▶ _TASK STATEMENT_:
List all the lines in these records that hold "started".

************

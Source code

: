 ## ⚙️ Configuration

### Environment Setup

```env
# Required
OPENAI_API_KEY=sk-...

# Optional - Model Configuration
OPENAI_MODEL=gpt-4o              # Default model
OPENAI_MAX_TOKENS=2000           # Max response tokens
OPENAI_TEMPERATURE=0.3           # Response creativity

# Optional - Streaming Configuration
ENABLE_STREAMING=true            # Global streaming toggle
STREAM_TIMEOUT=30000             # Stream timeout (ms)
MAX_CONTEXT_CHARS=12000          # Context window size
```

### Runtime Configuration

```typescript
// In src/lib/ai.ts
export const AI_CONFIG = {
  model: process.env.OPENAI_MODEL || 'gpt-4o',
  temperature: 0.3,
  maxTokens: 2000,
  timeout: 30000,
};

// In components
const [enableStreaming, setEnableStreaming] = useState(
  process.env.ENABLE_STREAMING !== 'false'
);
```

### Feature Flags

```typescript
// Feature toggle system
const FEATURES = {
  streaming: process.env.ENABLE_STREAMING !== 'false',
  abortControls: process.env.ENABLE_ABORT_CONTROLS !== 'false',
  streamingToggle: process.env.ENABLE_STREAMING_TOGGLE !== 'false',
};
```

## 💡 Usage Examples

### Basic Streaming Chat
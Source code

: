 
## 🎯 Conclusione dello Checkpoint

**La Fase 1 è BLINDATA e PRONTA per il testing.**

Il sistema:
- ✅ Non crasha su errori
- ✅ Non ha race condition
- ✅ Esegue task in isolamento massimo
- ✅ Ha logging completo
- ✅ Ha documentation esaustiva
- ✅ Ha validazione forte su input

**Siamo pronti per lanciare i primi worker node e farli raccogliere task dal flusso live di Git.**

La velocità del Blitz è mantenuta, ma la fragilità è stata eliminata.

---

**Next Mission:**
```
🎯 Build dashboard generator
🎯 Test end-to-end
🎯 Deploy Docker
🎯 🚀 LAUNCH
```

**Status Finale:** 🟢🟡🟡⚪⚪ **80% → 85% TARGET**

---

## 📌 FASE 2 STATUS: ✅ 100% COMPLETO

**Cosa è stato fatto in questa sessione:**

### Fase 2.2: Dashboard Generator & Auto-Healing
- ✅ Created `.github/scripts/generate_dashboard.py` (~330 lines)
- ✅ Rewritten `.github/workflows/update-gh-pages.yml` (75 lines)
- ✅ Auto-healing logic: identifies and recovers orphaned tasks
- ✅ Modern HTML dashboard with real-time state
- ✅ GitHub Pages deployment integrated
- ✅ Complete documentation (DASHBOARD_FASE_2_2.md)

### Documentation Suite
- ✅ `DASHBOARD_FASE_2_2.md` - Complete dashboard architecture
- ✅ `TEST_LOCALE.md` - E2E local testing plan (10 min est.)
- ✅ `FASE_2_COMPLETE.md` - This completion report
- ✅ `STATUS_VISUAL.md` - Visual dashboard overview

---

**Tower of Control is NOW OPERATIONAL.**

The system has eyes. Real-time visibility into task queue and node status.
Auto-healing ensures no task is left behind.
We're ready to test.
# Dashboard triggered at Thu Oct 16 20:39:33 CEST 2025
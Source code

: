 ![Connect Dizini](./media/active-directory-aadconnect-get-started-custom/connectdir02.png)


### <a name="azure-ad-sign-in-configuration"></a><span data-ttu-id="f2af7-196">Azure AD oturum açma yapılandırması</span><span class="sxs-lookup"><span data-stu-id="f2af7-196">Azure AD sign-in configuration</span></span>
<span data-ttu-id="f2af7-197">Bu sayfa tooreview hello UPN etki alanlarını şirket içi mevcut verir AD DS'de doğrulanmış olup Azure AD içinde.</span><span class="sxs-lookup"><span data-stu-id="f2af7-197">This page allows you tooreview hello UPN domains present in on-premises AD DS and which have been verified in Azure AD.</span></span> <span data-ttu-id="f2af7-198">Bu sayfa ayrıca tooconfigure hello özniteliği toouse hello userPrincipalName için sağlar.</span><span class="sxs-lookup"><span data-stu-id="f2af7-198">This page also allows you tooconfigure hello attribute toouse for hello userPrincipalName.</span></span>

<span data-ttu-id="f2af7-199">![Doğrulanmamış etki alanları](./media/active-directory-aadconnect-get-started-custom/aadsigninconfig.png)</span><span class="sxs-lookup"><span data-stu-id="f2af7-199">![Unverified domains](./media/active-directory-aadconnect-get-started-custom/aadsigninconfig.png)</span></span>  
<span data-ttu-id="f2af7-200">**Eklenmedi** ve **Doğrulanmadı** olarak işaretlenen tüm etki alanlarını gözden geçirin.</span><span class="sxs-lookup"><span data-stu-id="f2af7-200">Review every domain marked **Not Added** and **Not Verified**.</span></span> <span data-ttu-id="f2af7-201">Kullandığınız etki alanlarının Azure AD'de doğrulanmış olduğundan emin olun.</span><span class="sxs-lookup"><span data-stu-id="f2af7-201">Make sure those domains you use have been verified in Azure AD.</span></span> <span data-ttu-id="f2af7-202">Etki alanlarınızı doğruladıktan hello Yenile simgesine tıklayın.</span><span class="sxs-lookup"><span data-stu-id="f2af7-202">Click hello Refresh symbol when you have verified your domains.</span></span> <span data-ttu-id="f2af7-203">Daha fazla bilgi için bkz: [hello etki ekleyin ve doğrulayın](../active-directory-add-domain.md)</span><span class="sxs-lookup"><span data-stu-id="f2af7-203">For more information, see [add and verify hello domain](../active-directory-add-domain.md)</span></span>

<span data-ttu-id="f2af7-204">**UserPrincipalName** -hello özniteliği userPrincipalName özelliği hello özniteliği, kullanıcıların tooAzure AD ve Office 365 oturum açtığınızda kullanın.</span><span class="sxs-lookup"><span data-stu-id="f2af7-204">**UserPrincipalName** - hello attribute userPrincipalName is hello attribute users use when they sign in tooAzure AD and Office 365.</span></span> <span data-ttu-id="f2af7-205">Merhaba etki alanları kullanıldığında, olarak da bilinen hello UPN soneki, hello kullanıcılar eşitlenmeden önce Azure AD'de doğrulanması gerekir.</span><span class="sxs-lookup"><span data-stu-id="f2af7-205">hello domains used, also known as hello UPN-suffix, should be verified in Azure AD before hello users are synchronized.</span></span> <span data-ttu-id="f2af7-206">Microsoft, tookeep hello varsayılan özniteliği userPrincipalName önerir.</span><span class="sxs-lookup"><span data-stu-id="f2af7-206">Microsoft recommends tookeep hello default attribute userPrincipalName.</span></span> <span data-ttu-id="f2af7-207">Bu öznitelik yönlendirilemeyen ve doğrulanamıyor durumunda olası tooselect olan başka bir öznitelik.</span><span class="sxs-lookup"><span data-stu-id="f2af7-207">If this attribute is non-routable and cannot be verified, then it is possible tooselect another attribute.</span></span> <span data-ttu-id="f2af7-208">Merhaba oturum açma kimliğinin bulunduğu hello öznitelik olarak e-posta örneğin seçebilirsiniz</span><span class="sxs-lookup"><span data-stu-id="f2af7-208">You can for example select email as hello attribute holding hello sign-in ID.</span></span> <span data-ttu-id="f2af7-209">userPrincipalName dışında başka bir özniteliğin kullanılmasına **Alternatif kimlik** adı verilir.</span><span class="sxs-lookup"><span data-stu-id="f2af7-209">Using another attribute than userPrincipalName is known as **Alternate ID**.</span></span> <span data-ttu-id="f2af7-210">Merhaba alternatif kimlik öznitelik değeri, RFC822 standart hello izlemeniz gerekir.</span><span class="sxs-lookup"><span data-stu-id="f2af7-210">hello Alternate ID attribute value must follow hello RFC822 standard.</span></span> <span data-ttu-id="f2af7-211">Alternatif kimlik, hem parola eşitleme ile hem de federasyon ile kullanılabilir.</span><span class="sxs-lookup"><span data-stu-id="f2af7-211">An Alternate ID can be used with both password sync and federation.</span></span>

************

▶ _REPLY TO THE TASK_:
: ![Connect Dizini](./media/active-directory-aadconnect-get-started-custom/connectdir02.png)
<span data-ttu-id="f2af7-199">![Doğrulanmamış etki alanları](./media/active-directory-aadconnect-get-started-custom/aadsigninconfig.png)</span><span class="sxs-lookup"><span data-stu-id="f2af7-199">![Unverified domains](./media/active-directory-aadconnect-get-started-custom/aadsigninconfig.png)</span></span>  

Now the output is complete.